Par une nuit d’orage, un couple à l’automne de sa relation après quinze ans de vie commune, décide pour de bon de se séparer. Septembre sans attendre va filer la métaphore de la météo des sentiments, reportant sur le climat les atmosphères amoureuses. C’est surtout par une dissonance cognitive que s’ouvre le nouveau film de Jonas Trueba qui filme une fois encore sa compagne Itsaso Arana. Si l’on se quitte pour toujours, il faut fêter ce renouveau appelé à durer, décident Ale et Alex, à qui le mimétisme conjugal fait porter le même nom. Plutôt que d’être attristés par leur rupture, ils organiseront une grande fête joyeuse pour célébrer la fin de leur amour. Ils suivent ainsi la théorie énoncée par le père d’Ale (joué par Fernando Trueba, père de Jonas), philosophe nourri aux théories de Stanley Cavell sur la comédie de remariage et de Kierkegaard sur La Répétition.

Le cinéaste décrit les libertés nouvelles que permet la rupture, comme une part d’intimité que l’on reprend à l’autre (Ale s’achète le pyjama en soie dont elle avait toujours rêvé sur lequel il n’aura pas le droit de poser les yeux maintenant qu’ils font chambre à part) ou les gestes anciens qui vont perdurer malgré la séparation (Alex montre le geste qui permet de déboucher l’évier, acquis par des années de pratique et qu’Ale ne maîtrise pas).

Minutieux et juste à l’excès sur l’observation de ce qui s’échange de dons et contre dons dans la relation conjugale, Septembre sans attendre fait l’inventaire des sentiments contradictoires qui cohabitent, des gestes, des souvenirs, c’est à dire du fait qu’un couple dépasse les simples sentiments amoureux pour devenir aussi un agrégat de faits pragmatiques et sociaux. Le drame conjugal sort de son cadre bourgeois par la grâce de l’exercice de style qui lui rend son charme. Dans une structure ludique de thèmes et variations, le couple apprend successivement aux amis et à la famille la nouvelle de la rupture et celle de la bamboche, déclenchant des réactions aussi variées qu’épidermiques. Ce que le film saisit à merveille, c’est combien le couple pour intime qu’il soit, est un aussi fait social qui, appartient au collectif.
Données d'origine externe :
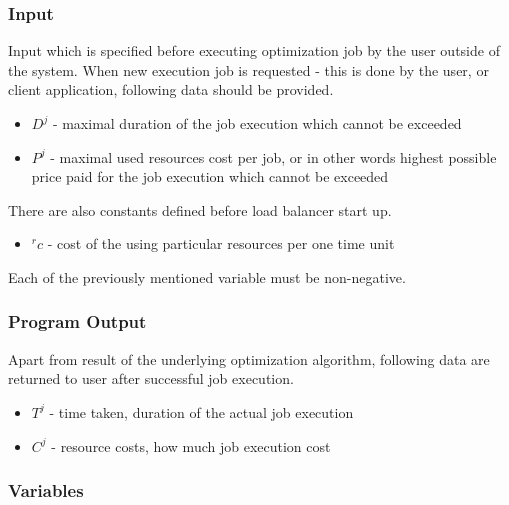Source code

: \subsubsection{Input}
Input which is specified before executing optimization job by the user outside of the system.
When new execution job is requested - this is done by the user, or client application,
following data should be provided.
\begin{itemize}
	\item $D^{j}$ - maximal duration of the job execution which cannot be exceeded
	\item $P^{j}$ - maximal used resources cost per job, or in other words highest possible price paid for the job execution which cannot be exceeded
\end{itemize} 
There are also constants defined before load balancer start up.
\begin{itemize}
	\item ${}^{r}c$ - cost of the using particular resources per one time unit
\end{itemize}
Each of the previously mentioned variable must be non-negative.

\subsubsection{Program Output}
Apart from result of the underlying optimization algorithm,
following data are returned to user after successful job execution.

\begin{itemize}
	\item $T^{j}$ - time taken, duration of the actual job execution
	\item $C^{j}$ - resource costs, how much job execution cost
\end{itemize}

\subsubsection{Variables}

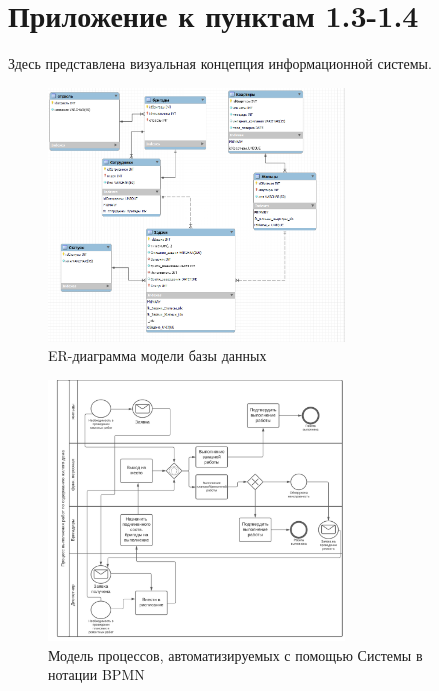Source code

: \section{Приложение к пунктам 1.3-1.4}

Здесь представлена визуальная концепция информационной системы.

\begin{figure}[h]
\centering
\includegraphics[width=0.7\textwidth]{Images/model.png}
\caption{ER-диаграмма модели базы данных}
\end{figure}

\newpage


\begin{figure}[h]
\centering
\includegraphics[width=0.7\textwidth]{Images/process.png}
\caption{Модель процессов, автоматизируемых с помощью Системы в нотации BPMN}
\end{figure}

\newpage

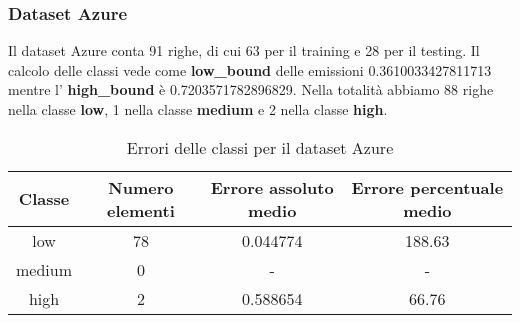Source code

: \subsubsection{Dataset Azure}

Il dataset Azure conta 91 righe, di cui 63 per il training e 28 per il testing.
Il calcolo delle classi vede come \textbf{low\_bound} delle emissioni 0.3610033427811713 mentre l' \textbf{high\_bound} è 0.7203571782896829.
Nella totalità abbiamo 88 righe nella classe \textbf{low}, 1 nella classe \textbf{medium} e 2 nella classe \textbf{high}.


\begin{table}[H]
    \centering
    \begin{tabular}{|c|c|c|c|}
        \hline
        \textbf{Classe} &  \textbf{Numero elementi} & \textbf{Errore assoluto medio} & \textbf{Errore percentuale medio} \\ \hline
        low             & 78                & 0.044774                   & 188.63            \\ \hline
        medium          & 0                & -                  & -            \\ \hline
        high            & 2                & 0.588654                   & 66.76            \\ \hline
    \end{tabular}
    \caption{Errori delle classi per il dataset Azure}
\end{table}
La théorie peut-elle servir de modèle à la vie ? C’est la question que se pose le couple finissant et qu’il met à l’épreuve du réel dans une mise en abyme vertigineuse. Alex, comédien, joue dans les films que réalise Ale. La préparation de la fête se confond avec le tournage de celle-ci et le démontage de l’histoire d’amour coïncide avec le visionnage des rushes par Ale et son monteur. Comédie de démariage et de démontage, Septembre sans attendre, après la répétition de sa ritournelle d’annonce de non mariage, conclut que cinéma ou amour sont des fictions en lesquelles on décide pour un temps, par une suspension momentanée de l’incrédulité, d’avoir la foi.